El Senado expone mensajes donde Fauci reconoce el riesgo teórico de aborto espontáneo tras la segunda dosis de vacunas contra el COVID
Los senadores republicanos Ron Johnson, de Wisconsin, y Rand Paul, de Kentucky, hicieron públicos los registros telefónicos correspondientes a enero de 2021.

Anthony Fauci testificando ante una comisión del Senado, el 29 de julio de 2026.
Un conjunto de comunicaciones privadas, obtenidas desde el teléfono oficial de quien fuera el rostro de la respuesta médica del gobierno ante el COVID-19, Anthony Fauci, deja al descubierto debates internos sobre los potenciales efectos adversos de las vacunas de ARNm en mujeres embarazadas, un sector poblacional sobre el cual se ejerció una fuerte presión institucional para someterse a la inoculación.
Los senadores republicanos Ron Johnson, de Wisconsin, y Rand Paul, de Kentucky, hicieron públicos los mensajes telefónicos de Fauci, correspondientes a enero de 2021.
En los mensajes se evidencia una cadena de interacciones entre Fauci; la entonces directora de los Centros para el Control y la Prevención de Enfermedades (CDC), Rochelle Walensky; y Vivek Murthy, quien posteriormente ejercería el cargo de cirujano general en el mandato de Joe Biden.
Admisiones privadas frente a la política de consentimiento informado
El intercambio de mensajería revela una faceta de la deliberación científica que se mantuvo alejada del debate público.
Durante el inicio del proceso de vacunación masiva, Murthy consultó si existían motivos para priorizar la inmunización en una etapa específica del embarazo o si se habían documentado consecuencias negativas en este grupo particular.
Aunque inicialmente Fauci descartó que existieran fundamentos para priorizar ciertos trimestres, horas después introdujo una advertencia explícita sobre los efectos secundarios asociados a la segunda dosis del fármaco.
El exdirector del Instituto Nacional de Alergias y Enfermedades Infecciosas admitió textualmente en el chat que, debido a que muchos individuos desarrollan síntomas severos relacionados con citoquinas y fiebre tras la inoculación de la segunda dosis, esa reacción específica "teóricamente podría estar asociada con un aborto espontáneo en el primer trimestre".

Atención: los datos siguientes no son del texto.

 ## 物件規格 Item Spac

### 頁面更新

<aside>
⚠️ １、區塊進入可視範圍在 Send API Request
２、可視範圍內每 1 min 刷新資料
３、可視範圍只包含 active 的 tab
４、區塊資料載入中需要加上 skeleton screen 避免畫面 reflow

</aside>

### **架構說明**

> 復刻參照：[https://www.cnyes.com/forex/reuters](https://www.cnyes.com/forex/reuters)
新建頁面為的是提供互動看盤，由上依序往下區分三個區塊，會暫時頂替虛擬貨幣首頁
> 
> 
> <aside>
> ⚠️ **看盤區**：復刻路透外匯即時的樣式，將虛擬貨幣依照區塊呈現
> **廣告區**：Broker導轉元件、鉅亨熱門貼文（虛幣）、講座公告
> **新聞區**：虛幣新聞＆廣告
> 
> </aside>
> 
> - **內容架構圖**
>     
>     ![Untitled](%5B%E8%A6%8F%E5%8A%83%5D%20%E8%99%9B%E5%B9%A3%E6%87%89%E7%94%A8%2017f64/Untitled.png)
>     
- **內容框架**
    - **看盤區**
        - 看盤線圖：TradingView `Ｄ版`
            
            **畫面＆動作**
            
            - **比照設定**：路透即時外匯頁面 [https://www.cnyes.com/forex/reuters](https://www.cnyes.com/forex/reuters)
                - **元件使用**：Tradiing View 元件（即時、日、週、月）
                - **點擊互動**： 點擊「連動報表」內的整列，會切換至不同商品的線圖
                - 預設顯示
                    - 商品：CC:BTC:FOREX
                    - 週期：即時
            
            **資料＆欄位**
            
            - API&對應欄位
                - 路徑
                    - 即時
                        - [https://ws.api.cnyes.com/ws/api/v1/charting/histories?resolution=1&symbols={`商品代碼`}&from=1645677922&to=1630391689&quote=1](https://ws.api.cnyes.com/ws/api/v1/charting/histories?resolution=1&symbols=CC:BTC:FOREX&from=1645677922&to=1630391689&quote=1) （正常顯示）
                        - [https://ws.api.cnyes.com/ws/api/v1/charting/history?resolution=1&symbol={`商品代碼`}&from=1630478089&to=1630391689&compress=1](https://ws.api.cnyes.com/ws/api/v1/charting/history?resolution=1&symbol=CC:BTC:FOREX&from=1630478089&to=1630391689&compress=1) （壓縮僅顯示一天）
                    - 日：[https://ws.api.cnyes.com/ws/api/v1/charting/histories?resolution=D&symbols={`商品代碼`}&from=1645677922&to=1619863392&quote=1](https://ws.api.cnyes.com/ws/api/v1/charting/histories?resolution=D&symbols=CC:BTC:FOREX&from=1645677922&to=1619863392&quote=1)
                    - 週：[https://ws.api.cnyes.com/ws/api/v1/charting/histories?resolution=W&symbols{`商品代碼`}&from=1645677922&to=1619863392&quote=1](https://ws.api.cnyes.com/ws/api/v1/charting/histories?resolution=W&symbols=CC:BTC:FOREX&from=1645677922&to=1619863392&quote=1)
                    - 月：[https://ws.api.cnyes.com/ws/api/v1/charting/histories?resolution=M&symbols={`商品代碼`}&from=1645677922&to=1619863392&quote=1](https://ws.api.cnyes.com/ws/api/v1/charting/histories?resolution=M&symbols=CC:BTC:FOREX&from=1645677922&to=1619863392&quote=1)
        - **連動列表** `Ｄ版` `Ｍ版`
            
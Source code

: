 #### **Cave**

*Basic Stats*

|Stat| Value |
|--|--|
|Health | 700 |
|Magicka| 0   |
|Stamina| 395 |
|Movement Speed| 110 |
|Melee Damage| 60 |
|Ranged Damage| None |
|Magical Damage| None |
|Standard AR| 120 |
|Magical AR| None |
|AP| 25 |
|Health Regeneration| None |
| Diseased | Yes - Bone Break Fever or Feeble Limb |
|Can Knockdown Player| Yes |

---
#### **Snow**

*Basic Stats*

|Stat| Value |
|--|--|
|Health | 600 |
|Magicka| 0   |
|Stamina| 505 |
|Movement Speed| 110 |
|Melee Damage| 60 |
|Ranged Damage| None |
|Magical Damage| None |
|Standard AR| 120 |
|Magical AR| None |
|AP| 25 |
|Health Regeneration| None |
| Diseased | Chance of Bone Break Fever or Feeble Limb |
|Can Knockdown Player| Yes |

La directora de los CDC, Rochelle Walensky, respaldó la observación calificándola como un punto certero, agregando que era "definitivamente un buen punto, especialmente después de la dosis dos".
Murthy se sumó a las dudas señalando que la explicación ofrecida por Fauci respecto a la respuesta inmunológica desatada por las citoquinas era "un punto realmente bueno".
Preocupación por el impacto en la opinión pública
Los documentos legislativos muestran el nivel de inquietud que generaban las posturas de entidades externas. Cuando la Organización Mundial de la Salud (OMS) emitió una recomendación desaconsejando el uso de la vacuna de Moderna en mujeres embarazadas debido a la insuficiencia de datos concluyentes, los funcionarios norteamericanos se enfocaron en el impacto comunicacional.
Murthy advirtió que la posición de la OMS podría ser "bastante perjudicial para la confianza pública entre las mujeres embarazadas". Fauci, por su parte, argumentó la necesidad de sopesar los riesgos potenciales del fármaco frente al peligro del propio virus, señalando que miles de mujeres ya se habían vacunado sin reportes perjudiciales inmediatos.
El senador Ron Johnson enfatizó a través de un comunicado oficial que el contenido de los mensajes divulgados "podría tener un impacto inmediato en la salud pública y el principio del consentimiento informado".
El equipo del comité senatorial continúa auditando el volumen masivo de 34.000 textos y 522 mensajes de voz entregados, aclarando que aún "es demasiado pronto para determinar si se ha eliminado algún dato" por parte de las autoridades sanitarias implicadas.